___ Data excerpts

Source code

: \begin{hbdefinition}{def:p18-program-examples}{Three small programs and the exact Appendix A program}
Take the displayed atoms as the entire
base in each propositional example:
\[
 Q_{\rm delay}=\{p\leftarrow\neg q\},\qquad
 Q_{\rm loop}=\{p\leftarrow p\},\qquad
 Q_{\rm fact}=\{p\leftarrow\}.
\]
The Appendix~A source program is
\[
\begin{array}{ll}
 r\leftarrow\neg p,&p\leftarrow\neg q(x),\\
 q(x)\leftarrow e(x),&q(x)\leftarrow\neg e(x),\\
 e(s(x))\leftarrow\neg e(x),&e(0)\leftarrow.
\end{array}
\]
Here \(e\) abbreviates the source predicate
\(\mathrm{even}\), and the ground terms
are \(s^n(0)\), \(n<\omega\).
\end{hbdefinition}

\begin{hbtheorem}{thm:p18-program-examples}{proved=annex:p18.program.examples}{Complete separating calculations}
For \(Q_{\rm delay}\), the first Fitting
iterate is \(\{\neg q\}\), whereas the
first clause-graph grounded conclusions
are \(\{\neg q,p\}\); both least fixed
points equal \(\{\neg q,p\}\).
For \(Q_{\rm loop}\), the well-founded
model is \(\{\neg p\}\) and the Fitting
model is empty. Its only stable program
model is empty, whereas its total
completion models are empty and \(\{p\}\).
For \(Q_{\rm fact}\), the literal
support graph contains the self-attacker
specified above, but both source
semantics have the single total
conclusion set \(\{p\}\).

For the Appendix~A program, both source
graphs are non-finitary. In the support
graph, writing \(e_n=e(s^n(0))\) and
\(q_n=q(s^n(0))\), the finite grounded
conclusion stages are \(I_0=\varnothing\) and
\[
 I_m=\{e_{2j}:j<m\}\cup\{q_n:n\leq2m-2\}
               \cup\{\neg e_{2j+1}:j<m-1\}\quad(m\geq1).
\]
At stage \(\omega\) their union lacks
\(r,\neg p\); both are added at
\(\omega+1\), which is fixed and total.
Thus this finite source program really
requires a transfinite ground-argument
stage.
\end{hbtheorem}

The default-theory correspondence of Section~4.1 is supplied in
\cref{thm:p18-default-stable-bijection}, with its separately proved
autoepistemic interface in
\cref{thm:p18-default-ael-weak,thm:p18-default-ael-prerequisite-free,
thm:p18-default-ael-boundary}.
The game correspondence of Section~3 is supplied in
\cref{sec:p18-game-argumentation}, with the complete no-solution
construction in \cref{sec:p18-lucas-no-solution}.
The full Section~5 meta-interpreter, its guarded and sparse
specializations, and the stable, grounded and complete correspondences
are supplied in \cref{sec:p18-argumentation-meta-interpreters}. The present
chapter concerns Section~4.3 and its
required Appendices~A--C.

______

Return all of the data exactly as it reads.

Finished task »
Source code

: \begin{hbdefinition}{def:p18-program-examples}{Three small programs and the exact Appendix A program}
Take the displayed atoms as the entire
base in each propositional example:
\[
 Q_{\rm delay}=\{p\leftarrow\neg q\},\qquad
 Q_{\rm loop}=\{p\leftarrow p\},\qquad
 Q_{\rm fact}=\{p\leftarrow\}.
\]
The Appendix~A source program is
\[
\begin{array}{ll}
 r\leftarrow\neg p,&p\leftarrow\neg q(x),\\
 q(x)\leftarrow e(x),&q(x)\leftarrow\neg e(x),\\
 e(s(x))\leftarrow\neg e(x),&e(0)\leftarrow.
\end{array}
\]
Here \(e\) abbreviates the source predicate
\(\mathrm{even}\), and the ground terms
are \(s^n(0)\), \(n<\omega\).
\end{hbdefinition}

\begin{hbtheorem}{thm:p18-program-examples}{proved=annex:p18.program.examples}{Complete separating calculations}
For \(Q_{\rm delay}\), the first Fitting
iterate is \(\{\neg q\}\), whereas the
first clause-graph grounded conclusions
are \(\{\neg q,p\}\); both least fixed
points equal \(\{\neg q,p\}\).
For \(Q_{\rm loop}\), the well-founded
model is \(\{\neg p\}\) and the Fitting
model is empty. Its only stable program
model is empty, whereas its total
completion models are empty and \(\{p\}\).
For \(Q_{\rm fact}\), the literal
support graph contains the self-attacker
specified above, but both source
semantics have the single total
conclusion set \(\{p\}\).

For the Appendix~A program, both source
graphs are non-finitary. In the support
graph, writing \(e_n=e(s^n(0))\) and
\(q_n=q(s^n(0))\), the finite grounded
conclusion stages are \(I_0=\varnothing\) and
\[
 I_m=\{e_{2j}:j<m\}\cup\{q_n:n\leq2m-2\}
               \cup\{\neg e_{2j+1}:j<m-1\}\quad(m\geq1).
\]
At stage \(\omega\) their union lacks
\(r,\neg p\); both are added at
\(\omega+1\), which is fixed and total.
Thus this finite source program really
requires a transfinite ground-argument
stage.
\end{hbtheorem}

The default-theory correspondence of Section~4.1 is supplied in
\cref{thm:p18-default-stable-bijection}, with its separately proved
autoepistemic interface in
\cref{thm:p18-default-ael-weak,thm:p18-default-ael-prerequisite-free,
thm:p18-default-ael-boundary}.
The game correspondence of Section~3 is supplied in
\cref{sec:p18-game-argumentation}, with the complete no-solution
construction in \cref{sec:p18-lucas-no-solution}.
The full Section~5 meta-interpreter, its guarded and sparse
specializations, and the stable, grounded and complete correspondences
are supplied in \cref{sec:p18-argumentation-meta-interpreters}. The present
chapter concerns Section~4.3 and its
required Appendices~A--C.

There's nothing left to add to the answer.